Maxted started rising earlier, packing her sons’ lunches, ironing their clothes, making her husband’s breakfast — her poor oatmeal-making skills didn’t win her any points in that area — and launching into a rigorous cleaning schedule: beating the carpets, washing the curtains, “turning out” the rooms, and scrubbing the floors.
She then did the laundry — by hand. (And opted to ignore washing the sheets until the experiment was over. Wise woman.)
And while her homemade jam earned rave reviews with her sons — she admits that the gratefulness expressed by her kids for her doting and domestic efforts “feels strangely powerful” — she writes that “once the euphoria of domestic success wears off, I become brittle with irritability and loneliness.”
Her turn as a housewife doesn’t do much for her marriage, either.
“It’s been depressing, this week, to realize that it’s not my place to chip in with an opinion, and to feel like his servant, rather than his soul mate. The novelty of subservience was briefly amusing, but it wore off fast,” she concludes at the end of the week-long experiment.
“And the truth is, Phil hasn’t enjoyed it either. He says he has felt helpless and useless; a spare part in his own home. He loves looking after his family, cooking us meals. He doesn’t want to be aloof. Playing these roles, far from bringing us together, him-Tarzan, me-Jane style, has made us both feel alone and detached.”
“So it was with glee that I rejoined my 2015. I actually cannot wait for our first argument over the dishwasher.”
Not every woman who has tried this experience has come to the same conclusion.
Last summer, British housewife Mandy Jones, 49, claimed that adopting a back-in-time lifestyle saved her marriage and that adopting traditional gender roles — which include darning your husband’s socks and having dinner ready (in a ’50s diner-style kitchen, of course) when he gets home — was a sure-fire way to keep your man happy.
“1950s marriages definitely work better than marriages these days,” she told the Daily Mail at the time. “The divorce rate is so high at the moment and it never used to be in the past. We should all take advice from our grandparents and start living the '50s way.”
Instead of drinking together, Jones and her husband, Gary, would put on the jukebox and do a quick Lindy Hop. Or they’d drive to local vintage fairs, while decked out in their '50s finest, in their 1949 Chevrolet.
(It should be noted that the couple bonded over their love of rockabilly and vintage fashion when they first met. Not all husbands would be up for wearing wide lapels and slicking back their hair.)
“It may seem strange and we get the odd nasty comment, but this way of life works for us and has saved our marriage,” Jones said.

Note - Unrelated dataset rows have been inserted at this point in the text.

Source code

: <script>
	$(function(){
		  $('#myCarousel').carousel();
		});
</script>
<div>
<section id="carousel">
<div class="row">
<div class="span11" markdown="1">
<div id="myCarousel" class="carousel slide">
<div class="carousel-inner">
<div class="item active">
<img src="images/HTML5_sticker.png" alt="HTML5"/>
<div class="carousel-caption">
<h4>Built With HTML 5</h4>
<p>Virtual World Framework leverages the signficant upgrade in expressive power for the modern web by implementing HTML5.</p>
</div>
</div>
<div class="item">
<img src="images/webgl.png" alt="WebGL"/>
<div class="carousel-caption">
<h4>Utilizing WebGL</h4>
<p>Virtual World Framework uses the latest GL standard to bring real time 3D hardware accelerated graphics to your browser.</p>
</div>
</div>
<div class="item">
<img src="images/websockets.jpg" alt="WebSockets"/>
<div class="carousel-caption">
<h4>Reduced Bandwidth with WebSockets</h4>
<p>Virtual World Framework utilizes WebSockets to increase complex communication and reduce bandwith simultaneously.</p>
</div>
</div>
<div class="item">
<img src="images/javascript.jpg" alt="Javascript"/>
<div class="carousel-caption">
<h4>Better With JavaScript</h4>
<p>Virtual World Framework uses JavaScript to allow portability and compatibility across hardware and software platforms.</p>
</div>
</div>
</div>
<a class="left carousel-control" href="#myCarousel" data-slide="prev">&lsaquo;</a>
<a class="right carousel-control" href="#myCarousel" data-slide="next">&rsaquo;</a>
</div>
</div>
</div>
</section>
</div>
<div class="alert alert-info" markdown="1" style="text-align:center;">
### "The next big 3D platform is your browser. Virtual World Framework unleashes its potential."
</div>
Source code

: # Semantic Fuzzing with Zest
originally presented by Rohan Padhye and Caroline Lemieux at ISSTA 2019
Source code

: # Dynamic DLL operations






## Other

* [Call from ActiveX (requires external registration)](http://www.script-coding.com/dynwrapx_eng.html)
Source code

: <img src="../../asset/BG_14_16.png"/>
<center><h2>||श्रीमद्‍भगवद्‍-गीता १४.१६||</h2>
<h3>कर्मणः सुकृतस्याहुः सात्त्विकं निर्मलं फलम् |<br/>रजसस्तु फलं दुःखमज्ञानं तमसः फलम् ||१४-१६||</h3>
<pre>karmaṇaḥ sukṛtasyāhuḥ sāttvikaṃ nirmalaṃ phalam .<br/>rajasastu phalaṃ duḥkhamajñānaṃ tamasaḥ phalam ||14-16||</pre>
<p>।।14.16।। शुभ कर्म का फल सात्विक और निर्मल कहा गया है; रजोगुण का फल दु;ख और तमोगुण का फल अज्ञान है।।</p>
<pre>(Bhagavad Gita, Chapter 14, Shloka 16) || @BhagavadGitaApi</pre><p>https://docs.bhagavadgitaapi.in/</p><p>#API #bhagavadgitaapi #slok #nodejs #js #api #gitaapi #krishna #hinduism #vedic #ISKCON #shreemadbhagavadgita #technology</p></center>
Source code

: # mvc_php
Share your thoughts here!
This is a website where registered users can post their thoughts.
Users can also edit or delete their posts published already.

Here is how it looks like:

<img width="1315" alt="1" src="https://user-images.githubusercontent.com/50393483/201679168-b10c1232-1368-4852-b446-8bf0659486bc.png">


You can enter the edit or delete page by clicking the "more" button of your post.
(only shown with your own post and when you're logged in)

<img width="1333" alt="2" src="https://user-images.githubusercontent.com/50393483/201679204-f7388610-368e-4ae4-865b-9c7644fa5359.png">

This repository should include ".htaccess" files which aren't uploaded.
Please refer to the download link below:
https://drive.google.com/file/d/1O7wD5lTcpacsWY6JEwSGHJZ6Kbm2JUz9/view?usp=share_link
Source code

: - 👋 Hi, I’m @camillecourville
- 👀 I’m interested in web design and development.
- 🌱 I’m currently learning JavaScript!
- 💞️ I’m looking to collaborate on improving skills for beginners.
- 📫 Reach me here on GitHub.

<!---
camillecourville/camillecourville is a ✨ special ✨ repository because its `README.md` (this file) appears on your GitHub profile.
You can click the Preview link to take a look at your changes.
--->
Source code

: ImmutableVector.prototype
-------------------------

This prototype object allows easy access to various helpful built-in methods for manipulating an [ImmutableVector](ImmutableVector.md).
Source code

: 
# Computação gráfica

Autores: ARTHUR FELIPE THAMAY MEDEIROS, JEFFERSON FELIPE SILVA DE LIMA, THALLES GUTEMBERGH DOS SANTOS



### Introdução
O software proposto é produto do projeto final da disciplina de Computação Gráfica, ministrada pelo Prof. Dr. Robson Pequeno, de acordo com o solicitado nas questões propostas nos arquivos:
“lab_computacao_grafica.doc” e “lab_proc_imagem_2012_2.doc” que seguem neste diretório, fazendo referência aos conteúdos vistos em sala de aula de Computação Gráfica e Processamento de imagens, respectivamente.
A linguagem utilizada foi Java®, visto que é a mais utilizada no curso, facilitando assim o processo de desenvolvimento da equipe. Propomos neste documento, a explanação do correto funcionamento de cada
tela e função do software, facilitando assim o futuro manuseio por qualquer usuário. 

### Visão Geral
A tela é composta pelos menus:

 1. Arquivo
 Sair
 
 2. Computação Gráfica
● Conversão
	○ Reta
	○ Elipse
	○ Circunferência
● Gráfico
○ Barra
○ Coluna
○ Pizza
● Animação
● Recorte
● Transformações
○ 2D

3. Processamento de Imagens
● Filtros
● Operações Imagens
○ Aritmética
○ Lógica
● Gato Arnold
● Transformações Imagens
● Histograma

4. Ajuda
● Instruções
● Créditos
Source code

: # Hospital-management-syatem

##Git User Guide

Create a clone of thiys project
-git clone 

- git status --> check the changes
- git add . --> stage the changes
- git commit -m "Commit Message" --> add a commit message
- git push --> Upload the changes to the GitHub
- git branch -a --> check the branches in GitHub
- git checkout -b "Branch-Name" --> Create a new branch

In 2010, Toronto blogger Jen from Jen But Never Jenn spent two weeks as a '50s housewife — her experiment was a little more moderate, as she still used the washing machine and still spent a few hours a week working — and found that the greatest benefit the experiment gave her relationship with her husband was the time they spent together away from the distraction of technology.
She vowed to continue prioritizing greeting each another when they got home from work, eating dinner at the table without distractions, and reducing TV time once the experiment concluded.
Gabrielle Moss of Bustle also tried her hand at being Betty Draper for a week, dolling up, brushing up on etiquette rules, wearing nice underwear, and cleaning the bathroom — every day.
When the week ended, she was happy to be living in 2014.
“Going through all these ’50s motions, I sometimes felt like nothing had really changed — instead of being expected to have dinner waiting for our man, we’re supposed to somehow lean in, helicopter parent, and go to Pilates nine times a week, which isn’t exactly a huge leap forward,” Moss concluded. “But at least now women get to be who they actually are. The standards of a ‘perfect woman’ are still unrelentingly brutal, and we still beat ourselves up for falling short of them, but by God, at least we have some choice in the matter now. At least we’re not born with our future of pink ruffle panties and making a man feel ‘like a king’ laid out in front of us.”
The idea of a simpler life, without today’s attractions, sounds appealing —eating dinner together as a family is important — but I also like being a wife in 2015: sock-darning is impractical and floor-polishing can wait. (And my husband is way better at making breakfast than I am.)
Could you handle a living-in-the-past experiment? What about living in the '50s appeals to you — or scares you?